(Stored data entries)
·····
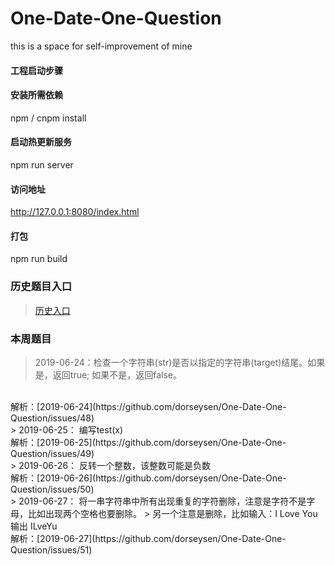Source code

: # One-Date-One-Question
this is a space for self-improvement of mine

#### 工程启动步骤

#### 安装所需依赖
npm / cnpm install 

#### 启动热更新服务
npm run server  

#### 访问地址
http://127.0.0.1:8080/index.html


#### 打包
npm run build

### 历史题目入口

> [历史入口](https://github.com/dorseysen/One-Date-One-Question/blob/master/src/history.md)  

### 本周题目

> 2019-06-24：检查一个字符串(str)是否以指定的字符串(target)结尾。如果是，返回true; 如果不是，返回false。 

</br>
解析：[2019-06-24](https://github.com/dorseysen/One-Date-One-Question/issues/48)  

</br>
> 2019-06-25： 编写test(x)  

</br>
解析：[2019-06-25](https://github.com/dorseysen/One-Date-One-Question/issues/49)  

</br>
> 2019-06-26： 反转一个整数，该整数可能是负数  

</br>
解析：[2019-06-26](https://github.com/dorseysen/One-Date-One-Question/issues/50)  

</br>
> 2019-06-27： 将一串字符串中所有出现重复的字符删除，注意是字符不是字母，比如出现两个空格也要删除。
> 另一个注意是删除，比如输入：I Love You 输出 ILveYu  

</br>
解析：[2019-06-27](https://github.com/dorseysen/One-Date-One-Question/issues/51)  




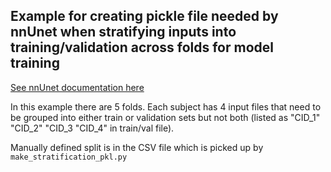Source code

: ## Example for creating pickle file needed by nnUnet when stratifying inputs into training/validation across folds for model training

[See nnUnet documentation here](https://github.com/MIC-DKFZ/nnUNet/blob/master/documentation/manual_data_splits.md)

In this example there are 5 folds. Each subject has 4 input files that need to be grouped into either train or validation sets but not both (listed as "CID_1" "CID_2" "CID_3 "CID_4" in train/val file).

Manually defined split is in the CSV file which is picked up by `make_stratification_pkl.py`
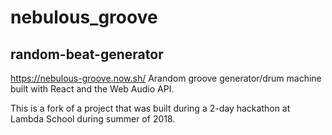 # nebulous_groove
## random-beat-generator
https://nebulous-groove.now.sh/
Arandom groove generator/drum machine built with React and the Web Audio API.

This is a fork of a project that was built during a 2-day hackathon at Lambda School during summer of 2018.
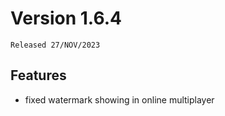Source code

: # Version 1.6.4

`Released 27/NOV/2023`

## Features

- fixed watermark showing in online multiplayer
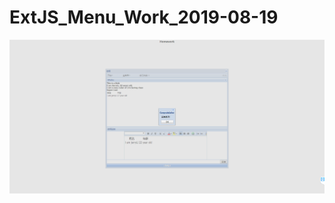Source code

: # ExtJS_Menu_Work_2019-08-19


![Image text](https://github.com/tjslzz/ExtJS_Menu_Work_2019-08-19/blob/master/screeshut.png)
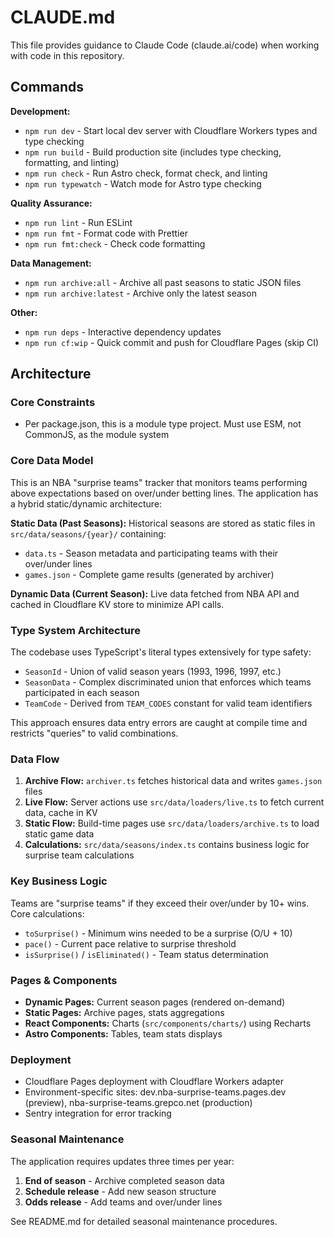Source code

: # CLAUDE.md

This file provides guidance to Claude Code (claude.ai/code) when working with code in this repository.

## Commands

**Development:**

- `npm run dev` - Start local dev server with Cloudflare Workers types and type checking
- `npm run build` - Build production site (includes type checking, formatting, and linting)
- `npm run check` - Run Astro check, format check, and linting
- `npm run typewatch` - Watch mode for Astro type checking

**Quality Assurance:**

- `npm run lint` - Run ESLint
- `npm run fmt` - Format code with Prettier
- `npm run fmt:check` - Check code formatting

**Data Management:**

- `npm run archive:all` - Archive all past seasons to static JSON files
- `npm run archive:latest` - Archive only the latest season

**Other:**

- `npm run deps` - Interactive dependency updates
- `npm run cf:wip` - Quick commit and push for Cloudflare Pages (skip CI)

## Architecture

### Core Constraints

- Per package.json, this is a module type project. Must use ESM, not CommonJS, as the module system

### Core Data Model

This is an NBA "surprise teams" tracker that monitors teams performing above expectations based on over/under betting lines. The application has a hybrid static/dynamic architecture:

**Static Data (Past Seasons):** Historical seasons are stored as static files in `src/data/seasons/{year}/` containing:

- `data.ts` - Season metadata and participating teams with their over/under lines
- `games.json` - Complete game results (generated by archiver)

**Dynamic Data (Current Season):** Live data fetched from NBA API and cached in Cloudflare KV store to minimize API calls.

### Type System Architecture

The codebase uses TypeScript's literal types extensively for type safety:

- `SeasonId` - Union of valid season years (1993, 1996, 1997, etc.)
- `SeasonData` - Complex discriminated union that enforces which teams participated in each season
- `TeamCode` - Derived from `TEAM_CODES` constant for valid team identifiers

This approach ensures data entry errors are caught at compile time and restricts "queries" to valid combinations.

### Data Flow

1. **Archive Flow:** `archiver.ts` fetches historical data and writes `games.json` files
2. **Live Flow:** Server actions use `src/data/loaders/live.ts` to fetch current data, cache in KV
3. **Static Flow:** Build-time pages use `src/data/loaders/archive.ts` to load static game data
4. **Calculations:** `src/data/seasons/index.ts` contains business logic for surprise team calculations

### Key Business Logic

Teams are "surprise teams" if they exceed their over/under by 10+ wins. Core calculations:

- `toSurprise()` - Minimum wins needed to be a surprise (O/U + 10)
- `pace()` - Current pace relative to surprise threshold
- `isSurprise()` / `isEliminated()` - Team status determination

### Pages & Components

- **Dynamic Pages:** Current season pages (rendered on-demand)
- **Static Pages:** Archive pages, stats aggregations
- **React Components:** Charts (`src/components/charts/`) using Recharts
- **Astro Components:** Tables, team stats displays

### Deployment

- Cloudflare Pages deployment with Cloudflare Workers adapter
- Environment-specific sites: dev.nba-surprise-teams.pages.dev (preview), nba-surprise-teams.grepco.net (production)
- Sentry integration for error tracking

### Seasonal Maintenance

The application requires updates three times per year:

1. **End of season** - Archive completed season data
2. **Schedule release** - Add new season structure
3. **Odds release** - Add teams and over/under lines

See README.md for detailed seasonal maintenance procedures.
·····
== Exercise directions ==
Work through the records line by line and tally those holding "index". Reply with the number alone.

== Reply to the task ==
2